Similar to farmers, a growing cohort of winemakers are harnessing data to create premium wines, starting with the premise that the perfect wine requires the perfect grapes.
Increasing numbers of winemakers around the world, from Canada and the U.S. to Germany, South Africa, and Lebanon, are using sensor technology to identify the best grapes, determine which grapes might be untainted (for instance, not affected by wildfire smoke or downy mildew disease), exactly when they should be harvested (getting the timing wrong, even by a few days, can make the difference between a fresh, fruity wine and a flabby, overripe wine) and their phenolic ripeness (the condition of the tannin in the seeds and skins of the grape).
Creating the best microclimate is also important. More winemakers are now using data captured at the Edge with sensors in the ground to measure soil water content, on the vine to measure stem water potential in real-time, and in the sky to capture thermal imagery. Plus, they’re using data to aid the fermentation process, from cameras able to scan hundreds of times more grapes than the human eye, to sensors in the tank to measure liquid density, sugar content, and alcohol. They can then tier and store the data to look back and identify new opportunities to tweak the process further.
Over the last decade, Internet of Things (IoT) sensors in winemaking have given rise to the “Internet of Vines.” However, the latter day focus on managing data and applying machine learning, AI, and neural networks to improve decision-making, vine by vine, has become the real game-changer.
By relying on data rather than visual observations (which can be misleading), winemakers are producing wine we want to raise a glass with, while incurring far less risk and waste, including water waste.
Sustainable Agriculture, Powered by Emerging Technology
Given that today agriculture consumes 70 percent of our fresh water, finding ways to reduce water waste is a modern day imperative. Feeding an ever-growing global population while conserving valuable natural resources will be one of society’s greatest challenges in the coming years and decades. Smart farming and smart winemaking—indeed smart anything—are our best routes to conserving natural resources.

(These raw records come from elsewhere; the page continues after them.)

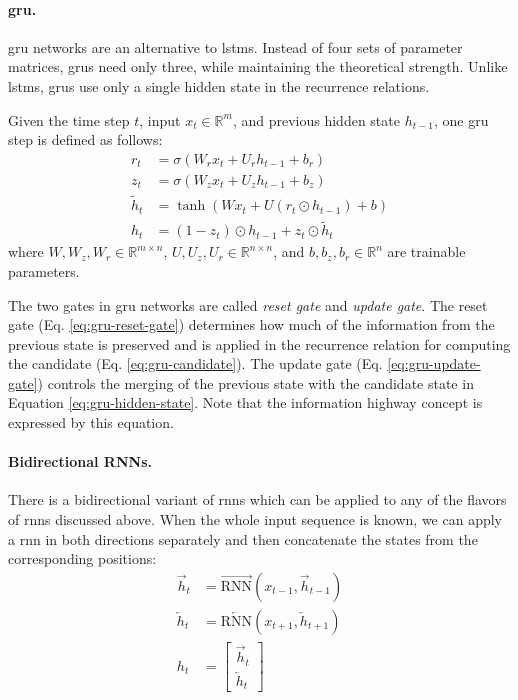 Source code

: \paragraph{\acs{gru}.} \acl{gru} networks \citep{cho2014gru} are an alternative
to \acp{lstm}. Instead of four sets of parameter matrices, \acp{gru} need only
three, while maintaining the theoretical strength. Unlike \acp{lstm}, \acp{gru}
use only a single hidden state in the recurrence relations.

Given the time step $t$, input $x_t \in \mathbb{R}^m$, and previous hidden
state $h_{t-1}$, one \ac{gru} step is defined as follows:
%
\begin{align}
  r_t &= \sigma\left(W_r x_t + U_r h_{t-1} + b_r\right) \label{eq:gru-reset-gate} \\
  z_t &= \sigma\left(W_z x_t + U_z h_{t-1} + b_z\right) \label{eq:gru-update-gate} \\
  \tilde{h}_t &= \tanh \left(W x_t + U \left( r_t \odot h_{t-1} \right) + b \right) \label{eq:gru-candidate} \\
  h_t &= (1 - z_t) \odot h_{t-1} + z_t \odot \tilde{h}_t \label{eq:gru-hidden-state}
\end{align}
%
where $W, W_z, W_r \in \mathbb{R}^{m\times n}$,
$U, U_z, U_r \in \mathbb{R}^{n \times n}$, and $b, b_z, b_r \in \mathbb{R}^n$
are trainable parameters.

The two gates in \ac{gru} networks are called \emph{reset gate} and
\emph{update gate}.  The reset gate (Eq. \ref{eq:gru-reset-gate}) determines
how much of the information from the previous state is preserved and is applied
in the recurrence relation for computing the candidate
(Eq. \ref{eq:gru-candidate}). The update gate (Eq.  \ref{eq:gru-update-gate})
controls the merging of the previous state with the candidate state in Equation
\ref{eq:gru-hidden-state}. Note that the information highway concept is
expressed by this equation.

\paragraph{Bidirectional RNNs.} There is a bidirectional variant of \acp{rnn}
which can be applied to any of the flavors of \acp{rnn} discussed above. When
the whole input sequence is known, we can apply a \ac{rnn} in both directions
separately and then concatenate the states from the corresponding positions:
%
\begin{align}
  \overrightarrow{h}_t &= \overrightarrow{\mathrm{RNN}}(x_{t-1}, \overrightarrow{h}_{t-1}) \\
  \overleftarrow{h}_t &= \overleftarrow{\mathrm{RNN}}(x_{t+1}, \overleftarrow{h}_{t+1}) \\
  h_t &= \left[ \begin{matrix} \overrightarrow{h}_t \\ \overleftarrow{h}_t \end{matrix} \right]
\end{align}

For instance, one vertical farming customer is using diverse data sets generated by connected sensors via an IoT solution. It’s also employing advanced data analytics technologies that leverage AI to grow pesticide-free food that’s bursting with flavor. Effectively, by embracing precision farming it uses 95 percent less water and claims to be 390 times more productive than conventional field farms.
At the epicenter of these innovations is data, which used to be hemmed in by single applications or ecosystems, stored in silos, and marooned in outlier locations. Now data is part of a distributed computing architecture. This shift is bringing compute closer to the source of data and accelerating the switch from data to insights. With data at the Edge, large data sets are being analyzed in fractions of a second and AI is finding patterns and solutions quicker than ever before.
Putting the “Smart” in Everything
Data science isn’t just the preserve of agriculture. In the data era, it’s a vital tool for all business. According to the Digital Transformation Index, 91 percent of senior business decision-makers across 12 sectors agree that extracting valuable insights from data will be more important for their business than ever before. Meanwhile, 85 percent believe that in next three-to-five years, businesses will use AI and data models to predict potential disruptions, so they can mitigate disruptions.
Of course, some companies will always be laggards, clinging to old-school methods and plain intuition. Increasingly, however, enterprises of all shapes and sizes—including farmers, winemakers, healthcare companies, stock exchanges, among others—are coming to the fore to transform production in far more efficient (and in some cases delicious) new ways.